Tod von US-Designerin Kate Spade:Die Königin der Handtaschen ist tot

Tod von Kate Spade; Kate Spade

Wurde 55 Jahre alt: Die US-Designerin Kate Spade.

(Foto: dpa)

Geschäftsfrauen liebten ihre augenzwinkernden Entwürfe genauso wie junge Mädchen. Michelle Obama und Herzogin Catherine zählten zu den Fans ihrer Marke. Jetzt ist die Designerin Kate Spade mit 55 Jahren gestorben.

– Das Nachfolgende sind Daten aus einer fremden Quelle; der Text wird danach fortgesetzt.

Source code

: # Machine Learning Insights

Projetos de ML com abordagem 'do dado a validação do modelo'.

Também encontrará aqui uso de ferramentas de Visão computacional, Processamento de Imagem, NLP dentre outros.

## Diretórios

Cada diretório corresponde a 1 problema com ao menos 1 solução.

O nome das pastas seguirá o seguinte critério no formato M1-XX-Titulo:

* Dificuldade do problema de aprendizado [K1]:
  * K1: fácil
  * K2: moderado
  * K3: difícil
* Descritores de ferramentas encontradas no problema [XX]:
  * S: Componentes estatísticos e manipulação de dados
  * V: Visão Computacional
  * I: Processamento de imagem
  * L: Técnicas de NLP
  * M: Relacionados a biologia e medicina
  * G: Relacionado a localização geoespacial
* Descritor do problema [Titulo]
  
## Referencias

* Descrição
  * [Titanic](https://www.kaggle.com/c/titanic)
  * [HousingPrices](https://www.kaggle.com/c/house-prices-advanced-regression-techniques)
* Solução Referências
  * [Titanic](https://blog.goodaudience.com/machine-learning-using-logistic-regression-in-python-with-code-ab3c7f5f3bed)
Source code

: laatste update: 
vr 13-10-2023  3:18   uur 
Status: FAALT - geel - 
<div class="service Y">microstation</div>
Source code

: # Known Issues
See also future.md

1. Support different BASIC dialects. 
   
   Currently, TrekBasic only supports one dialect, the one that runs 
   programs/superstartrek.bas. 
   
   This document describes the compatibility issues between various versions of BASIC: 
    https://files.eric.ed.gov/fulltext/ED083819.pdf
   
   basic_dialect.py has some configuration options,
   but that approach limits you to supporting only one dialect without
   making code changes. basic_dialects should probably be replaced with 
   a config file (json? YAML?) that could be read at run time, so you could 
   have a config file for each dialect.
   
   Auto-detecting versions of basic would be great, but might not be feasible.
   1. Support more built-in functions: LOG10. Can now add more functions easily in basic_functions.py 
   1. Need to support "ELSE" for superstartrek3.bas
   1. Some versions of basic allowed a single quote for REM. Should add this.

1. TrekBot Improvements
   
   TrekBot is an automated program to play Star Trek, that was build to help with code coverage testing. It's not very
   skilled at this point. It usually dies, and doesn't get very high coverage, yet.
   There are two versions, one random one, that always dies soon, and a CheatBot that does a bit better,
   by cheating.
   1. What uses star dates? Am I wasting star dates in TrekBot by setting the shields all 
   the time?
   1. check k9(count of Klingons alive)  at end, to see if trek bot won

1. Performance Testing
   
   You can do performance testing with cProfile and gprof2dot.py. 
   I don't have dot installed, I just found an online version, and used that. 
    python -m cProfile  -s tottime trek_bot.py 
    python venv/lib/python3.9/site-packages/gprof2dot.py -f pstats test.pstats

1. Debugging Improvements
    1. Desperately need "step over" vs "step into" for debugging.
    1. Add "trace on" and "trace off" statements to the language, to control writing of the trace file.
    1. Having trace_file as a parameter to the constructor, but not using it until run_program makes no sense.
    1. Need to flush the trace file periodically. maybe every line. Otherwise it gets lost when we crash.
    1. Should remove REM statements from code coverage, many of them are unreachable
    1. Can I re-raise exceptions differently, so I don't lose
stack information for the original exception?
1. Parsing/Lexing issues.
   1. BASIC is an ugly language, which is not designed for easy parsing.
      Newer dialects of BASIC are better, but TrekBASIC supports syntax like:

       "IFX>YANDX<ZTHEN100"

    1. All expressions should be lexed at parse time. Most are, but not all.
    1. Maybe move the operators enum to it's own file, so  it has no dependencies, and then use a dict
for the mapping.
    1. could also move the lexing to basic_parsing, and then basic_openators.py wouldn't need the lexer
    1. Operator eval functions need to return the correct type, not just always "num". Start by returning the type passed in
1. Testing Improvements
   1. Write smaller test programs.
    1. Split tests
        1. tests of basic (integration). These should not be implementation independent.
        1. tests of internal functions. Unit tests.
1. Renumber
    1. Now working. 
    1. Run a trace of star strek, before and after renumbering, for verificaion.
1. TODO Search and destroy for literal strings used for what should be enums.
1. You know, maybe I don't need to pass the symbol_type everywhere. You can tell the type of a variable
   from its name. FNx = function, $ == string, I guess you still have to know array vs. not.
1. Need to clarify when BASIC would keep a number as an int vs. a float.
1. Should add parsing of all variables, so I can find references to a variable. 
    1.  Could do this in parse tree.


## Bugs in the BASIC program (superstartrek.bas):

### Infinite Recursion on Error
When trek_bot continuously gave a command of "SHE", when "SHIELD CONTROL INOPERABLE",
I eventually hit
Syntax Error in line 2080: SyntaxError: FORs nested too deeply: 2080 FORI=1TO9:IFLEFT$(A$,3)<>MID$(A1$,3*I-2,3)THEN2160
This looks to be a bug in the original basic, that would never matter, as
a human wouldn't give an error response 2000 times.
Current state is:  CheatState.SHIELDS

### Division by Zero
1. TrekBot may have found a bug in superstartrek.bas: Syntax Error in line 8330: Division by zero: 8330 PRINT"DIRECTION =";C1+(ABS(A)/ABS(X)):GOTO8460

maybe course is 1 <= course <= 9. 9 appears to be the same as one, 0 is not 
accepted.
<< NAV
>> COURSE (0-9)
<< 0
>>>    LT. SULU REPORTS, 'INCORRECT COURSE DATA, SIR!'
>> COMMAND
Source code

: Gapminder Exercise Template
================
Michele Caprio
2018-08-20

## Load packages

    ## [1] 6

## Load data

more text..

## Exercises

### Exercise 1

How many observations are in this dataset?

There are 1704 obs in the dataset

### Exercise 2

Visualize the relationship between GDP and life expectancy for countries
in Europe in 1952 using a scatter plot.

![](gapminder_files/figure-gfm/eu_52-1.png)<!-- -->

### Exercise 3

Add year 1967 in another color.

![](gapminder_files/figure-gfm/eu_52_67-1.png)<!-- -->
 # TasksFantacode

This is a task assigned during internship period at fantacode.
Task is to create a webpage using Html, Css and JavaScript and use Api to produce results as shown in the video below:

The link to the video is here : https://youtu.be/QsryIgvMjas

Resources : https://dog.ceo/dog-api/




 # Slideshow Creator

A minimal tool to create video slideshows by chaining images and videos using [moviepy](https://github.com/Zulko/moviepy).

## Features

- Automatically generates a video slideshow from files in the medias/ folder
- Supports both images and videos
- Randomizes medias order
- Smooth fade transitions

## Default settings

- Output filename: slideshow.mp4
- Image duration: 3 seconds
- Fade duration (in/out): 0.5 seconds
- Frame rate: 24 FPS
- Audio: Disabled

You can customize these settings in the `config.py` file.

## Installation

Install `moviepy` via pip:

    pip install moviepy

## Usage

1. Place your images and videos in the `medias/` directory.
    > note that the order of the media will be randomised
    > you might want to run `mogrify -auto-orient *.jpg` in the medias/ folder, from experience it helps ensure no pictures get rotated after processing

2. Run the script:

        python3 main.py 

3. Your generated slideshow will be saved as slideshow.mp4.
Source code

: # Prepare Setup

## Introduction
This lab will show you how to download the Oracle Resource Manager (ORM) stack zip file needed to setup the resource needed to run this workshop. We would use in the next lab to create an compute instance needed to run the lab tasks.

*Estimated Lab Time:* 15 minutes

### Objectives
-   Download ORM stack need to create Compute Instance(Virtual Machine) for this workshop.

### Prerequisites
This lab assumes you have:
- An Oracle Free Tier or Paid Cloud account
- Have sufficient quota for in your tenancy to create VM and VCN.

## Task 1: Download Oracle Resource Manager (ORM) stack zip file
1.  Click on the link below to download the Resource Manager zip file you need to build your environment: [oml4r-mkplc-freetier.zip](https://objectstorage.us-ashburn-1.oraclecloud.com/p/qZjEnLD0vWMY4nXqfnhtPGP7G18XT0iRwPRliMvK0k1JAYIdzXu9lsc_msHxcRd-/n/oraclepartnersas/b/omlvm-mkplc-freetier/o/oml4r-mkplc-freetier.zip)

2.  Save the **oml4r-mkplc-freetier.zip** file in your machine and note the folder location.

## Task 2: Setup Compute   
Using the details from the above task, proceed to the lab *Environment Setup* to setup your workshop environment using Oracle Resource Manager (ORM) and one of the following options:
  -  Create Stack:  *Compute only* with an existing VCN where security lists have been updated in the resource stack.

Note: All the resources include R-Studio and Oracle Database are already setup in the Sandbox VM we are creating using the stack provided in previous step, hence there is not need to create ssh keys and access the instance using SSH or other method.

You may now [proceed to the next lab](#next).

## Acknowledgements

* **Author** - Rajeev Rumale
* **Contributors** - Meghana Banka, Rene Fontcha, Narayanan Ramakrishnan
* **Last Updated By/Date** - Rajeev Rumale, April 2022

Nachruf von Johanna Bruckner, New York

Kate Spade war selbst ihre beste Markenbotschafterin. Nun lässt sich das auch für andere Designerinnen sagen: Coco Chanel stand für die damenhafte Eleganz ihrer Mode, Vivienne Westwood ist so unangepasst wie ihre Laufsteg-Entwürfe und Victoria Beckham guckt stets streng in die Kameras - die perfekte Miene zu ihren geradlinigen Designs. Kate Spade aber tat öffentlich etwas, das selten ist für Modemenschen, die über ihren Job oft mit einer fast heiligen Ernsthaftigkeit sprechen - vielleicht weil ihnen und ihrem Beruf oft Oberflächlichkeit unterstellt wird. Kate Spade lachte. Nein, sie grinste verschmitzt. Mit ihrer Hornbrille, der kunstvoll-unordentlichen Hochsteckfrisur und den ausgestellten Röcken, oft bedruckt mit neckischen Motiven, erinnerte die Amerikanerin eher an eine Lehrerin. Lieblingsfach: Schabernack.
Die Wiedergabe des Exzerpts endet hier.